Living part time in the family home on a 50 50 basis is bonkers. Sell the house and have a clean break. Is 50 50 in your dd interests or is it for you and your wife's benefit? Who did the majority of the care before you broke up?

Trek28 · 22/10/2023 17:47

Just clarify a few points.

Both me and my ex-wife work full time hours and have always done so.

I am not at all expecting the current housing arrangements to continue long-term. It is agreed that the family home will have to be sold. However, due to ongoing court divorce proceedings, the house realistically will not be on the market until January at the earliest. Meanwhile it remains our registered address, and will be our address at the time of a schools application.

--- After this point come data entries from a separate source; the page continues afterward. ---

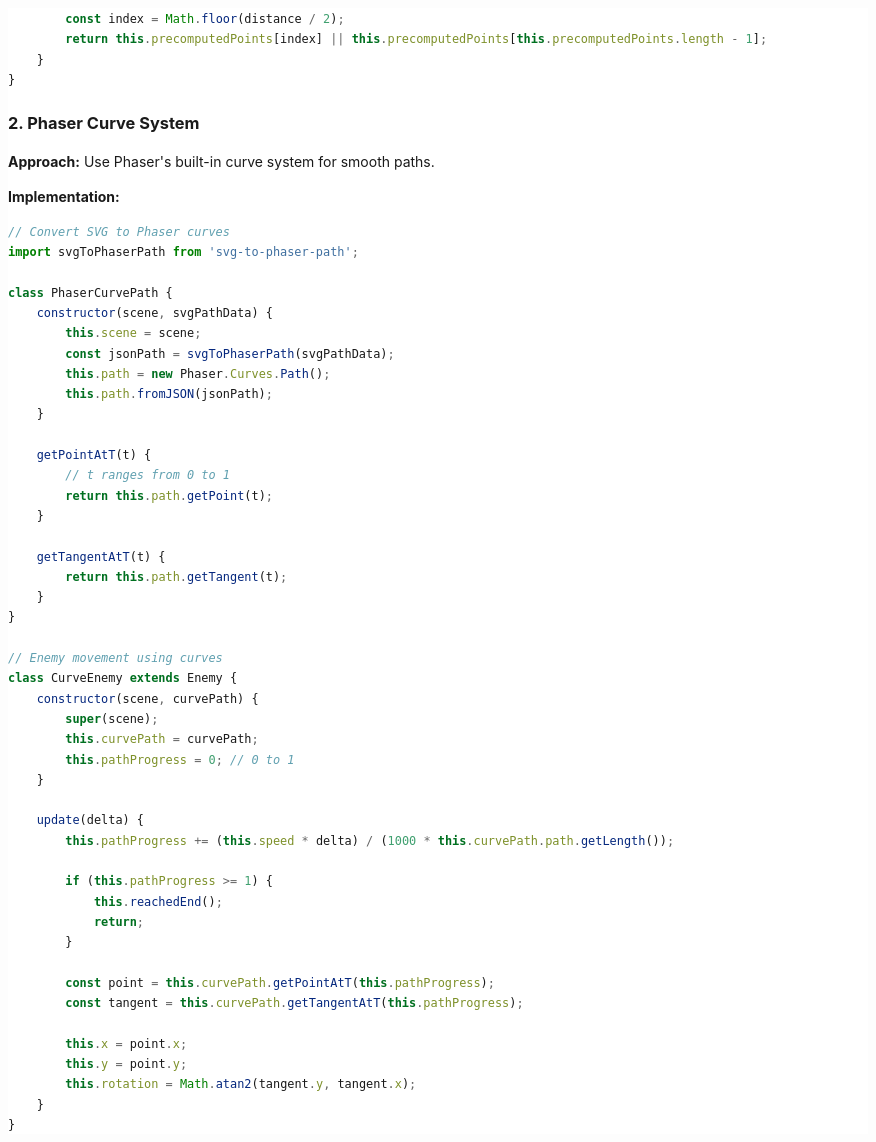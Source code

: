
 ```javascript
        const index = Math.floor(distance / 2);
        return this.precomputedPoints[index] || this.precomputedPoints[this.precomputedPoints.length - 1];
    }
}
```

### 2. Phaser Curve System

**Approach:** Use Phaser's built-in curve system for smooth paths.

**Implementation:**
```javascript
// Convert SVG to Phaser curves
import svgToPhaserPath from 'svg-to-phaser-path';

class PhaserCurvePath {
    constructor(scene, svgPathData) {
        this.scene = scene;
        const jsonPath = svgToPhaserPath(svgPathData);
        this.path = new Phaser.Curves.Path();
        this.path.fromJSON(jsonPath);
    }
    
    getPointAtT(t) {
        // t ranges from 0 to 1
        return this.path.getPoint(t);
    }
    
    getTangentAtT(t) {
        return this.path.getTangent(t);
    }
}

// Enemy movement using curves
class CurveEnemy extends Enemy {
    constructor(scene, curvePath) {
        super(scene);
        this.curvePath = curvePath;
        this.pathProgress = 0; // 0 to 1
    }
    
    update(delta) {
        this.pathProgress += (this.speed * delta) / (1000 * this.curvePath.path.getLength());
        
        if (this.pathProgress >= 1) {
            this.reachedEnd();
            return;
        }
        
        const point = this.curvePath.getPointAtT(this.pathProgress);
        const tangent = this.curvePath.getTangentAtT(this.pathProgress);
        
        this.x = point.x;
        this.y = point.y;
        this.rotation = Math.atan2(tangent.y, tangent.x);
    }
}
```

I have lived in our hometown for over 10 years, my wife has lived there with me for 8 years, and our daughter all her life.

Our daughter has friends, and clubs and activities in the town. She will tell people the name of her town, and will ask to go home to there. I know she is only 4 years old but I believe she has her connections to her hometown.

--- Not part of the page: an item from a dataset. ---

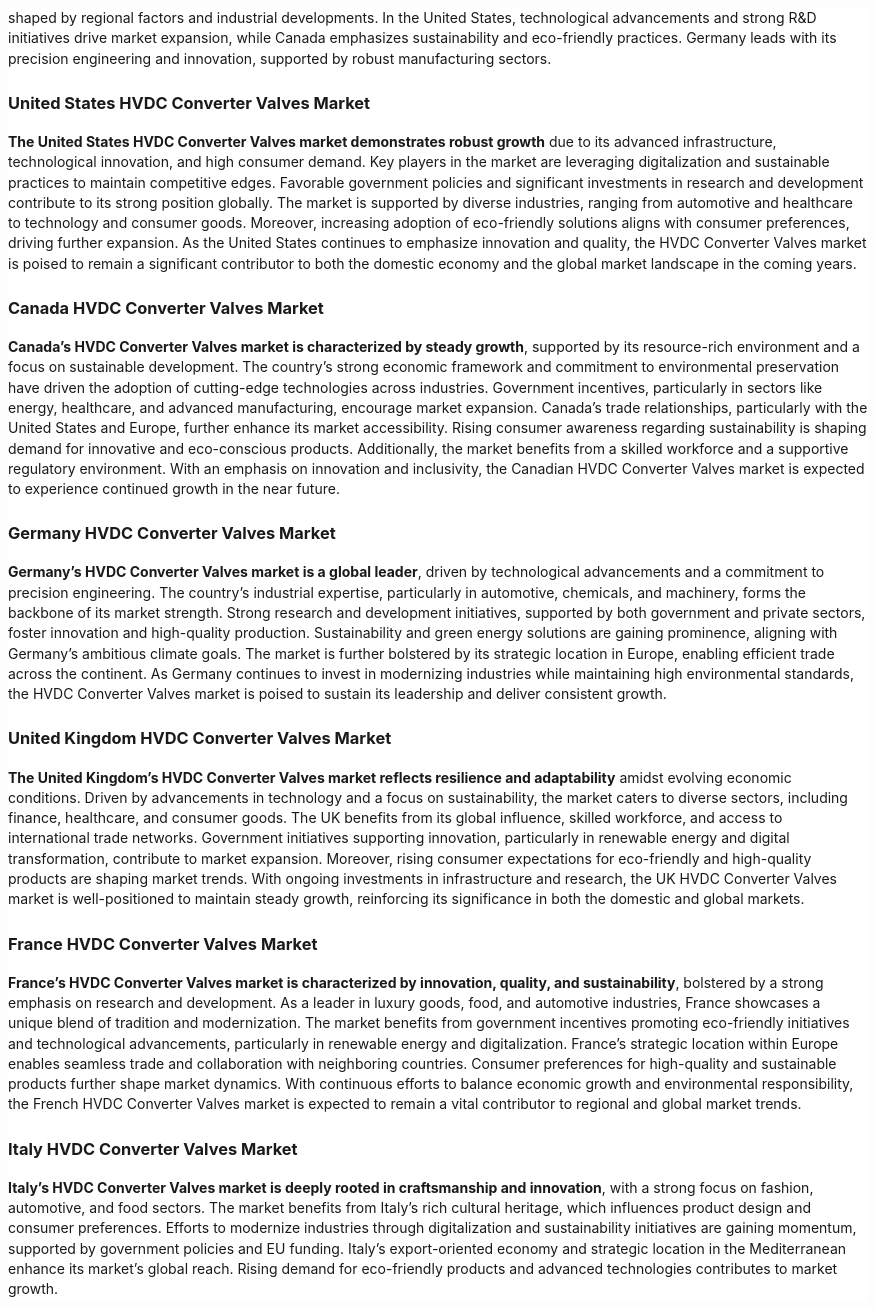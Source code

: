 shaped by regional factors and industrial developments. In the United States, technological advancements and strong R&amp;D initiatives drive market expansion, while Canada emphasizes sustainability and eco-friendly practices. Germany leads with its precision engineering and innovation, supported by robust manufacturing sectors.</span></em></p></blockquote><h3><strong>United States HVDC Converter Valves Market</strong></h3><p><strong>The United States HVDC Converter Valves market demonstrates robust growth</strong> due to its advanced infrastructure, technological innovation, and high consumer demand. Key players in the market are leveraging digitalization and sustainable practices to maintain competitive edges. Favorable government policies and significant investments in research and development contribute to its strong position globally. The market is supported by diverse industries, ranging from automotive and healthcare to technology and consumer goods. Moreover, increasing adoption of eco-friendly solutions aligns with consumer preferences, driving further expansion. As the United States continues to emphasize innovation and quality, the HVDC Converter Valves market is poised to remain a significant contributor to both the domestic economy and the global market landscape in the coming years.</p><h3><strong>Canada HVDC Converter Valves Market</strong></h3><p><strong>Canada&rsquo;s HVDC Converter Valves market is characterized by steady growth</strong>, supported by its resource-rich environment and a focus on sustainable development. The country&rsquo;s strong economic framework and commitment to environmental preservation have driven the adoption of cutting-edge technologies across industries. Government incentives, particularly in sectors like energy, healthcare, and advanced manufacturing, encourage market expansion. Canada&rsquo;s trade relationships, particularly with the United States and Europe, further enhance its market accessibility. Rising consumer awareness regarding sustainability is shaping demand for innovative and eco-conscious products. Additionally, the market benefits from a skilled workforce and a supportive regulatory environment. With an emphasis on innovation and inclusivity, the Canadian HVDC Converter Valves market is expected to experience continued growth in the near future.</p><h3><strong>Germany HVDC Converter Valves Market</strong></h3><p><strong>Germany&rsquo;s HVDC Converter Valves market is a global leader</strong>, driven by technological advancements and a commitment to precision engineering. The country&rsquo;s industrial expertise, particularly in automotive, chemicals, and machinery, forms the backbone of its market strength. Strong research and development initiatives, supported by both government and private sectors, foster innovation and high-quality production. Sustainability and green energy solutions are gaining prominence, aligning with Germany&rsquo;s ambitious climate goals. The market is further bolstered by its strategic location in Europe, enabling efficient trade across the continent. As Germany continues to invest in modernizing industries while maintaining high environmental standards, the HVDC Converter Valves market is poised to sustain its leadership and deliver consistent growth.</p><h3><strong>United Kingdom HVDC Converter Valves Market</strong></h3><p><strong>The United Kingdom&rsquo;s HVDC Converter Valves market reflects resilience and adaptability</strong> amidst evolving economic conditions. Driven by advancements in technology and a focus on sustainability, the market caters to diverse sectors, including finance, healthcare, and consumer goods. The UK benefits from its global influence, skilled workforce, and access to international trade networks. Government initiatives supporting innovation, particularly in renewable energy and digital transformation, contribute to market expansion. Moreover, rising consumer expectations for eco-friendly and high-quality products are shaping market trends. With ongoing investments in infrastructure and research, the UK HVDC Converter Valves market is well-positioned to maintain steady growth, reinforcing its significance in both the domestic and global markets.</p><h3><strong>France HVDC Converter Valves Market</strong></h3><p><strong>France&rsquo;s HVDC Converter Valves market is characterized by innovation, quality, and sustainability</strong>, bolstered by a strong emphasis on research and development. As a leader in luxury goods, food, and automotive industries, France showcases a unique blend of tradition and modernization. The market benefits from government incentives promoting eco-friendly initiatives and technological advancements, particularly in renewable energy and digitalization. France&rsquo;s strategic location within Europe enables seamless trade and collaboration with neighboring countries. Consumer preferences for high-quality and sustainable products further shape market dynamics. With continuous efforts to balance economic growth and environmental responsibility, the French HVDC Converter Valves market is expected to remain a vital contributor to regional and global market trends.</p><h3><strong>Italy HVDC Converter Valves Market</strong></h3><p><strong>Italy&rsquo;s HVDC Converter Valves market is deeply rooted in craftsmanship and innovation</strong>, with a strong focus on fashion, automotive, and food sectors. The market benefits from Italy&rsquo;s rich cultural heritage, which influences product design and consumer preferences. Efforts to modernize industries through digitalization and sustainability initiatives are gaining momentum, supported by government policies and EU funding. Italy&rsquo;s export-oriented economy and strategic location in the Mediterranean enhance its market&rsquo;s global reach. Rising demand for eco-friendly products and advanced technologies contributes to market growth.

I genuinely believe it is in our daughter's best interests to remain in our hometown. I want to stand by our daughter and provide her with continuity of a home there.

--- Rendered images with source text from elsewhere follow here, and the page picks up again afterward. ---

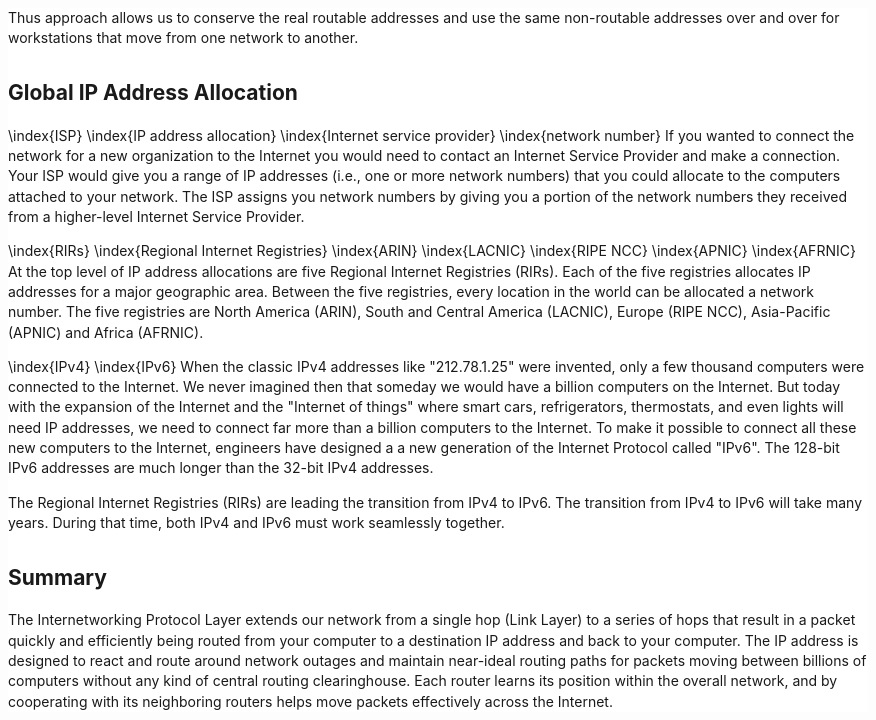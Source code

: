 Thus approach allows us to conserve the real routable addresses and use the
same non-routable addresses over and over for workstations that move from one
network to another.

Global IP Address Allocation
----------------------------

\index{ISP}
\index{IP address allocation}
\index{Internet service provider}
\index{network number}
If you wanted to connect the network for a new organization to the Internet you
would need to contact an Internet Service Provider and make a connection.
Your ISP would give you a range of IP addresses (i.e., one or more network
numbers) that you could allocate to the computers attached to your network.
The ISP assigns you network numbers by giving you a portion of the network
numbers they received from a higher-level Internet Service Provider.

\index{RIRs}
\index{Regional Internet Registries}
\index{ARIN}
\index{LACNIC}
\index{RIPE NCC}
\index{APNIC}
\index{AFRNIC}
At the top level of IP address allocations are five Regional Internet
Registries (RIRs).    Each of the five registries allocates IP addresses for a
major geographic area.  Between the five registries, every location in the world
can be allocated a network number.   The five registries are North America
(ARIN), South and Central America (LACNIC), Europe (RIPE NCC), Asia-Pacific
(APNIC) and Africa (AFRNIC).

\index{IPv4}
\index{IPv6}
When the classic IPv4 addresses like "212.78.1.25" were invented, only a few
thousand computers were connected to the Internet.  We never imagined then
that someday we would have a billion computers on the Internet.  But today with the
expansion of the Internet and the "Internet of things" where smart cars,
refrigerators, thermostats, and even lights will need IP addresses, we need to
connect far more than a billion computers to the Internet.  To make it possible
to connect all these new computers to the Internet, engineers have designed a
a new generation of the Internet Protocol called "IPv6".  The 128-bit
IPv6 addresses are much longer than the 32-bit IPv4 addresses.

The Regional Internet Registries (RIRs) are leading the transition from IPv4 to
IPv6.  The transition from IPv4 to IPv6 will take many years. During that time,
both IPv4 and IPv6 must work seamlessly together.

Summary
-------

The Internetworking Protocol Layer extends our network from a single hop
(Link Layer) to a series of hops that result in a packet quickly and
efficiently being routed from your computer to a destination IP address and
back to your computer.  The IP address is designed to react and route around
network outages and maintain near-ideal routing paths for packets moving between
billions of computers without any kind of central routing clearinghouse.  Each
router learns its position within the overall network, and by cooperating with
its neighboring routers helps move packets effectively across the Internet.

I cannot in anyway control where my wife chooses to live and I understand that. But I see her moving away as a personal choice that she is making, and that shouldn't have to affect all of us.

OP posts:
LadyLapsang · 22/10/2023 19:09

So, at the moment your daughter lives in the FMH 100% of the time? Where do you live and where does your ex live when not with your daughter in the FMH?

Whattodo112222 · 22/10/2023 19:22

I didn't clock that bit about the 50/50 use of the fmh.. that makes things so complicated and confusing!

SheilaFentiman · 22/10/2023 19:27

OP

i think yanbu about location and also using anything other than the FMH for the address will be fraudulent

kiddosbedtimealready · 22/10/2023 19:39

If your ex wife moves with DD to her Mum's, and does that before the application deadline, there's nothing fraudulent about the school applications. She's planning for the future, the only thing in which that is certain is that it won't be at the old marital home (so not really logical to fix on the idea that is the address that must be used when a sale is imminent. It feels, if I'm honest, like the whole fraud angle is a way to rationalise your desire to keep them in your current town. That's understandable, but mate, it let it go, you said you've already had to have three court hearings because you can't agree things. Instead of fighting it, have a conversation about how you can be a part of it in terms of contact and parenting.

Trek28 · 22/10/2023 20:05

Yes, our daughter lives in the FMH 100% of the time. I pushed for this as soon as we separated as I wanted our daughter to be stable remaining in her home. It was an informal arrangement that I put in place and then the court formalised it in our Child Arrangements Order.

When we are not in the FMH we each stay at our respective parents houses.

Just to be clear with the whole fraudulent application thing. I am not wanting to get my ex-wife in trouble or anything here. I just don't believe an application that way would be valid, and I wouldn't go along with it if it was wrong.

OP posts:
Blahahahah · 22/10/2023 20:13

As lovely as the nesting arrangement is, how long do you see that working for? I would imagine not very long as you living with respective parents long-term is not feasible for moving on with your own lives, maybe that is what she has come to realise?

Laurdo · 22/10/2023 20:14

Trek28 · 22/10/2023 16:13

Yes, it will definitely affect the 50/50 arrangement. Especially considering that my commute to work is 17 miles in the opposite direction!

So I will have to do a 40 mile round trip in the morning to take my daughter to school. Then a 34 mile round trip to go to work. Then another 40 mile round trip to pick my daughter up from school. So 114 miles of driving every school day.

My ex-wife by comparison will live within 1 mile of her first choice school and will be living 3 miles drive from her place of work. So she will be doing 5/6 miles every school day.

She's being completely selfish. I assume she wanted you to have less than 50% when you went to court? And now you have it she's trying to make it difficult for you.